La resurrección de Jesucristo y algunas verdades sobre el cuerpo físico
Mediante Su resurrección, Jesucristo nos enseñó importantes verdades sobre el cuerpo físico.
“Jesús… dijo: ¡Consumado es! E inclinando la cabeza, entregó el espíritu” (Juan 19:30). En ese momento, el espíritu de Jesucristo dejó Su cuerpo; un cuerpo que había soportado padecimientos para que Él pudiese expiar los pecados de todas las personas y socorrerlas de acuerdo con las debilidades de ellas (véase Alma 7:12–13). Aquel cuerpo, ahora un tabernáculo vacío, fue quitado de la cruz, envuelto en una sábana, y finalmente colocado en una tumba. Al tercer día, las mujeres que se dirigían al sepulcro fueron para terminar los preparativos para la sepultura del cuerpo; no obstante, el cuerpo no estaba.
El hallazgo del sepulcro vacío fue solo el comienzo. Más adelante, María Magdalena, los apóstoles y muchas otras personas vieron algo milagroso: a Jesucristo, resucitado y perfeccionado, en forma humana y tangible.
El Salvador se aseguró de que quienes lo vieran tras Su resurrección comprendieran plenamente la clase de cuerpo que tenía; invitó a los apóstoles, por ejemplo, a palparlo a fin de que pudieran tener la certeza de que tenía un cuerpo físico y que no era una aparición (véase Lucas 24:36–40)1. Incluso comió con ellos (véase Lucas 24:42–43).
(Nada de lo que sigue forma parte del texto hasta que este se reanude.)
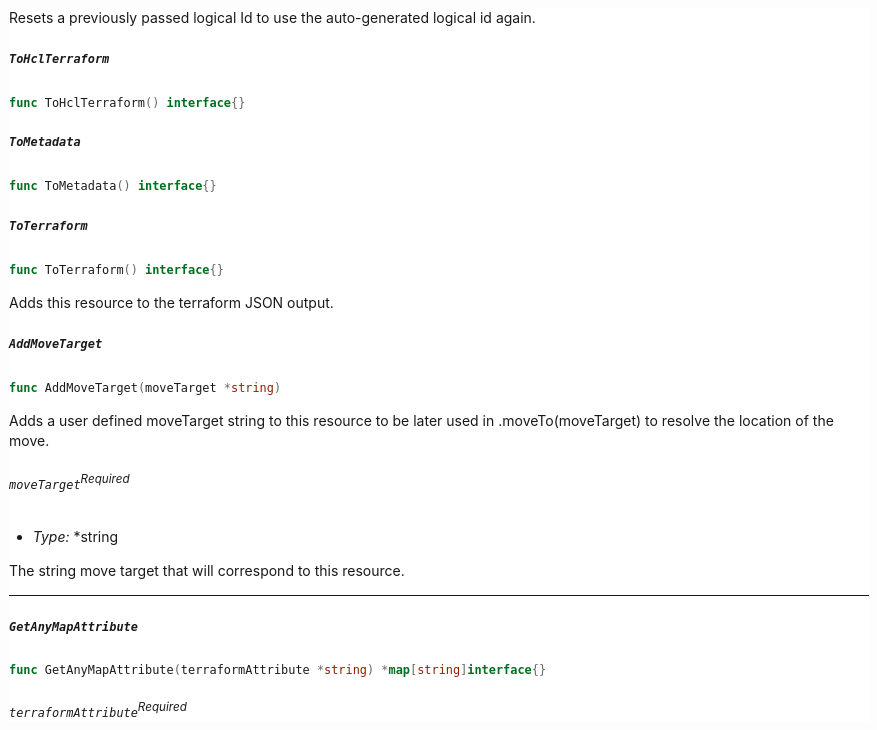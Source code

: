 Resets a previously passed logical Id to use the auto-generated logical id again.

##### `ToHclTerraform` <a name="ToHclTerraform" id="@cdktf/provider-azurerm.elasticSanVolume.ElasticSanVolume.toHclTerraform"></a>

```go
func ToHclTerraform() interface{}
```

##### `ToMetadata` <a name="ToMetadata" id="@cdktf/provider-azurerm.elasticSanVolume.ElasticSanVolume.toMetadata"></a>

```go
func ToMetadata() interface{}
```

##### `ToTerraform` <a name="ToTerraform" id="@cdktf/provider-azurerm.elasticSanVolume.ElasticSanVolume.toTerraform"></a>

```go
func ToTerraform() interface{}
```

Adds this resource to the terraform JSON output.

##### `AddMoveTarget` <a name="AddMoveTarget" id="@cdktf/provider-azurerm.elasticSanVolume.ElasticSanVolume.addMoveTarget"></a>

```go
func AddMoveTarget(moveTarget *string)
```

Adds a user defined moveTarget string to this resource to be later used in .moveTo(moveTarget) to resolve the location of the move.

###### `moveTarget`<sup>Required</sup> <a name="moveTarget" id="@cdktf/provider-azurerm.elasticSanVolume.ElasticSanVolume.addMoveTarget.parameter.moveTarget"></a>

- *Type:* *string

The string move target that will correspond to this resource.

---

##### `GetAnyMapAttribute` <a name="GetAnyMapAttribute" id="@cdktf/provider-azurerm.elasticSanVolume.ElasticSanVolume.getAnyMapAttribute"></a>

```go
func GetAnyMapAttribute(terraformAttribute *string) *map[string]interface{}
```

###### `terraformAttribute`<sup>Required</sup> <a name="terraformAttribute" id="@cdktf/provider-azurerm.elasticSanVolume.ElasticSanVolume.getAnyMapAttribute.parameter.terraformAttribute"></a>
Luego, conforme los apóstoles cumplieron con su comisión de predicar el evangelio de Jesucristo, afrontaron oposición y persecuciones, en parte porque enseñaban que Jesucristo había resucitado y que todo el género humano resucitaría como resultado de ello (véase Hechos 4:1–3).
Hoy en día, la resurrección de Jesucristo es tan esencial en el mensaje que Su Iglesia proclama al mundo como lo era entonces. Tal como dijo el profeta José Smith: “Los principios fundamentales de nuestra religión son el testimonio de los apóstoles y de los profetas concernientes a Jesucristo: que murió, fue sepultado, se levantó al tercer día y ascendió a los cielos; y todas las otras cosas que pertenecen a nuestra religión son únicamente apéndices de eso”2.
La Resurrección sirve para dar respuesta a preguntas fundamentales sobre la naturaleza de Dios, nuestra naturaleza y nuestra relación con Dios, el propósito de esta vida, y la esperanza que tenemos en Jesucristo. Las siguientes son algunas de las verdades que la resurrección de Jesucristo puso de relieve.
El Padre Celestial tiene un cuerpo glorificado
Ciertamente, la idea de que Dios tiene forma humana está arraigada en la Biblia3, así como en el pensamiento popular; sin embargo, muchas tradiciones filosóficas —teológicas y religiosas— la han rechazado a cambio de un dios “sin cuerpo, partes ni pasiones”4, ya que, desde esa perspectiva, el cuerpo (y la materia en general) es maligno o irreal; mientras que el espíritu, la mente o las ideas son la verdadera esencia del ser o realidad supremos.
Por lo tanto, ¡cuán gloriosamente sencilla y revolucionaria fue la revelación de la naturaleza de Dios por medio de Su Hijo Jesucristo!
Durante Su ministerio, el Salvador dijo: “El que me ha visto a mí, ha visto al Padre” (Juan 14:9); eso fue aun más cierto después de Su resurrección con un cuerpo perfeccionado e inmortal, lo cual demostró que “el Padre tiene un cuerpo de carne y huesos, tangible como el del hombre; así también el Hijo” (D. y C. 130:22).
De ese modo se reveló la naturaleza física del Padre Celestial. Más tarde, José Smith explicó: “Lo que no tiene cuerpo ni partes es nada. No hay otro Dios en el cielo sino ese Dios de carne y huesos”5.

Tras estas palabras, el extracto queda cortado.